# WHAT IS NEEDED:
Exactly as written and without the pictures, output the entries below.
------ RECORDS SHOWN ------
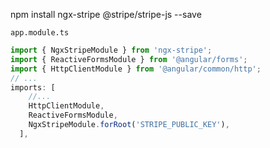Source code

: npm install ngx-stripe @stripe/stripe-js --save

`app.module.ts`

```ts
import { NgxStripeModule } from 'ngx-stripe';
import { ReactiveFormsModule } from '@angular/forms';
import { HttpClientModule } from '@angular/common/http';
// ...
imports: [
    //...
    HttpClientModule,
    ReactiveFormsModule,
    NgxStripeModule.forRoot('STRIPE_PUBLIC_KEY'),
  ],
```
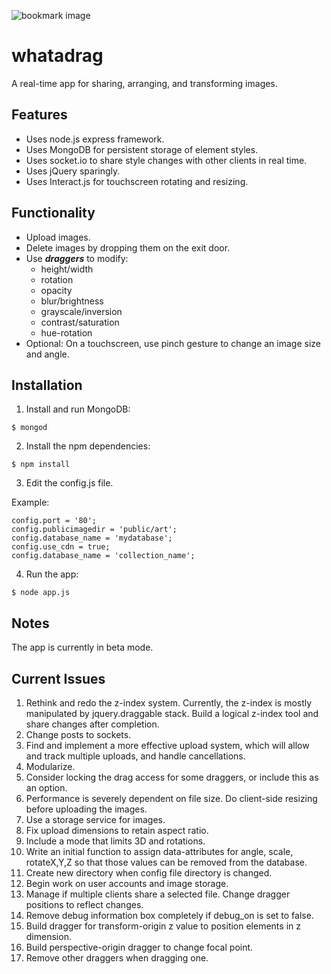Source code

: 
![bookmark image](https://raw.githubusercontent.com/andigan/whatadrag/master/apple-touch-icon.png)

# whatadrag

A real-time app for sharing, arranging, and transforming images.

## Features  

- Uses node.js express framework.
- Uses MongoDB for persistent storage of element styles.
- Uses socket.io to share style changes with other clients in real time.
- Uses jQuery sparingly.
- Uses Interact.js for touchscreen rotating and resizing.

## Functionality

- Upload images.
- Delete images by dropping them on the exit door.
- Use **_draggers_** to modify:
  - height/width
  - rotation
  - opacity
  - blur/brightness
  - grayscale/inversion
  - contrast/saturation
  - hue-rotation
- Optional: On a touchscreen, use pinch gesture to change an image size and angle.

## Installation

1. Install and run MongoDB:

  ```
  $ mongod
  ```
2. Install the npm dependencies:

  ```
  $ npm install
  ```
3. Edit the config.js file.

  Example:

  ```
  config.port = '80';
  config.publicimagedir = 'public/art';
  config.database_name = 'mydatabase';
  config.use_cdn = true;
  config.database_name = 'collection_name';

  ```

4. Run the app:

  ```
  $ node app.js
  ```

## Notes

The app is currently in beta mode.

## Current Issues
1. Rethink and redo the z-index system.
Currently, the z-index is mostly manipulated by jquery.draggable stack.  Build a logical z-index tool and share changes after completion.
2. Change posts to sockets.
3. Find and implement a more effective upload system, which will allow and track multiple uploads, and handle cancellations.
4. Modularize.
5. Consider locking the drag access for some draggers, or include this as an option.
6. Performance is severely dependent on file size.  Do client-side resizing before uploading the images.
7. Use a storage service for images.
8. Fix upload dimensions to retain aspect ratio.
9. Include a mode that limits 3D and rotations.
10. Write an initial function to assign data-attributes for angle, scale, rotateX,Y,Z so that those values can be removed from the database.
11. Create new directory when config file directory is changed.
12. Begin work on user accounts and image storage.
13. Manage if multiple clients share a selected file.  Change dragger positions to reflect changes.
14. Remove debug information box completely if debug_on is set to false.
15. Build dragger for transform-origin z value to position elements in z dimension.
16. Build perspective-origin dragger to change focal point.
17. Remove other draggers when dragging one.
------
# ANSWER FOR THIS EXERCISE:
Source code

: npm install ngx-stripe @stripe/stripe-js --save

`app.module.ts`

```ts
import { NgxStripeModule } from 'ngx-stripe';
import { ReactiveFormsModule } from '@angular/forms';
import { HttpClientModule } from '@angular/common/http';
// ...
imports: [
    //...
    HttpClientModule,
    ReactiveFormsModule,
    NgxStripeModule.forRoot('STRIPE_PUBLIC_KEY'),
  ],
```
Source code

: 
![bookmark image](https://raw.githubusercontent.com/andigan/whatadrag/master/apple-touch-icon.png)

# whatadrag

A real-time app for sharing, arranging, and transforming images.

## Features  

- Uses node.js express framework.
- Uses MongoDB for persistent storage of element styles.
- Uses socket.io to share style changes with other clients in real time.
- Uses jQuery sparingly.
- Uses Interact.js for touchscreen rotating and resizing.

## Functionality

- Upload images.
- Delete images by dropping them on the exit door.
- Use **_draggers_** to modify:
  - height/width
  - rotation
  - opacity
  - blur/brightness
  - grayscale/inversion
  - contrast/saturation
  - hue-rotation
- Optional: On a touchscreen, use pinch gesture to change an image size and angle.

## Installation

1. Install and run MongoDB:

  ```
  $ mongod
  ```
2. Install the npm dependencies:

  ```
  $ npm install
  ```
3. Edit the config.js file.

  Example:

  ```
  config.port = '80';
  config.publicimagedir = 'public/art';
  config.database_name = 'mydatabase';
  config.use_cdn = true;
  config.database_name = 'collection_name';

  ```

4. Run the app:

  ```
  $ node app.js
  ```

## Notes

The app is currently in beta mode.

## Current Issues
1. Rethink and redo the z-index system.
Currently, the z-index is mostly manipulated by jquery.draggable stack.  Build a logical z-index tool and share changes after completion.
2. Change posts to sockets.
3. Find and implement a more effective upload system, which will allow and track multiple uploads, and handle cancellations.
4. Modularize.
5. Consider locking the drag access for some draggers, or include this as an option.
6. Performance is severely dependent on file size.  Do client-side resizing before uploading the images.
7. Use a storage service for images.
8. Fix upload dimensions to retain aspect ratio.
9. Include a mode that limits 3D and rotations.
10. Write an initial function to assign data-attributes for angle, scale, rotateX,Y,Z so that those values can be removed from the database.
11. Create new directory when config file directory is changed.
12. Begin work on user accounts and image storage.
13. Manage if multiple clients share a selected file.  Change dragger positions to reflect changes.
14. Remove debug information box completely if debug_on is set to false.
15. Build dragger for transform-origin z value to position elements in z dimension.
16. Build perspective-origin dragger to change focal point.
17. Remove other draggers when dragging one.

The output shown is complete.